(Source texts of formatted documents)
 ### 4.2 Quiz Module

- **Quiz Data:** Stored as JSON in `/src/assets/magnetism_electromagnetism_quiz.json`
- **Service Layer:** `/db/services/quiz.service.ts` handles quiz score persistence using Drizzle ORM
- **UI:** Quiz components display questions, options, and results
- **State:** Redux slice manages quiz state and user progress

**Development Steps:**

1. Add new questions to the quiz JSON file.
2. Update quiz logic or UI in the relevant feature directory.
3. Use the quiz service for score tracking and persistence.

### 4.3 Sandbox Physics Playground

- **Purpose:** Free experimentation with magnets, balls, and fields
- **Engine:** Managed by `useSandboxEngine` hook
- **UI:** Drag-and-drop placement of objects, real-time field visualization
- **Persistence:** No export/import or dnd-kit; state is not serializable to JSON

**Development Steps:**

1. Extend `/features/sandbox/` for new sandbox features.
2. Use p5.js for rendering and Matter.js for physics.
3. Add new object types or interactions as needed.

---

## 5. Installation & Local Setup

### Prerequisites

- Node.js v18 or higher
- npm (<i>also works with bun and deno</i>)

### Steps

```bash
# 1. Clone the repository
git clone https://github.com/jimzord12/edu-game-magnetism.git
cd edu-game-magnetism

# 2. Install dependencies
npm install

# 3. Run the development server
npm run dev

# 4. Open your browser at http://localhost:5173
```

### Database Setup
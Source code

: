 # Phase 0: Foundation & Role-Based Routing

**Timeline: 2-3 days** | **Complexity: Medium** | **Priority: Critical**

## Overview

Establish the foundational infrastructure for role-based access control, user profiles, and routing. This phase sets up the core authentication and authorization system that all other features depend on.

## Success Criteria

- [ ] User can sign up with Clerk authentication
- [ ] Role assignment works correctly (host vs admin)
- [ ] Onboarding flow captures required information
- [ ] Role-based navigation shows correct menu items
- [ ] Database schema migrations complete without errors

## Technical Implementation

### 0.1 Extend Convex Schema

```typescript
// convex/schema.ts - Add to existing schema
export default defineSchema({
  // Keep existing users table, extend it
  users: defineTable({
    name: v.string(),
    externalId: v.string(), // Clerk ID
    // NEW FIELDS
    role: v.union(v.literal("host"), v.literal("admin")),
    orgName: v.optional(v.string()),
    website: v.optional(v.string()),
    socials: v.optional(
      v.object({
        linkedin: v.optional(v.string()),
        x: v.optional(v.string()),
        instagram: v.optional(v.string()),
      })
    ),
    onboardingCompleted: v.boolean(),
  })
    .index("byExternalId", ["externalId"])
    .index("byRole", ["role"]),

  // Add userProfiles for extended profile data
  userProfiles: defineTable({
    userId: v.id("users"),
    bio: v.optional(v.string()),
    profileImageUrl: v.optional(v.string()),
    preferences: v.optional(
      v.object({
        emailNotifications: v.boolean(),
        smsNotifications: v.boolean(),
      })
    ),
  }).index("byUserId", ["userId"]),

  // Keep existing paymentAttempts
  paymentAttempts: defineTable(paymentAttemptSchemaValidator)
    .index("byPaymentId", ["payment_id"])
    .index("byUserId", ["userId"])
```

» WHAT YOU NEED TO DO
A bare number is expected: how many lines above contain the word "index"?

» RESULT OF THE TASK
5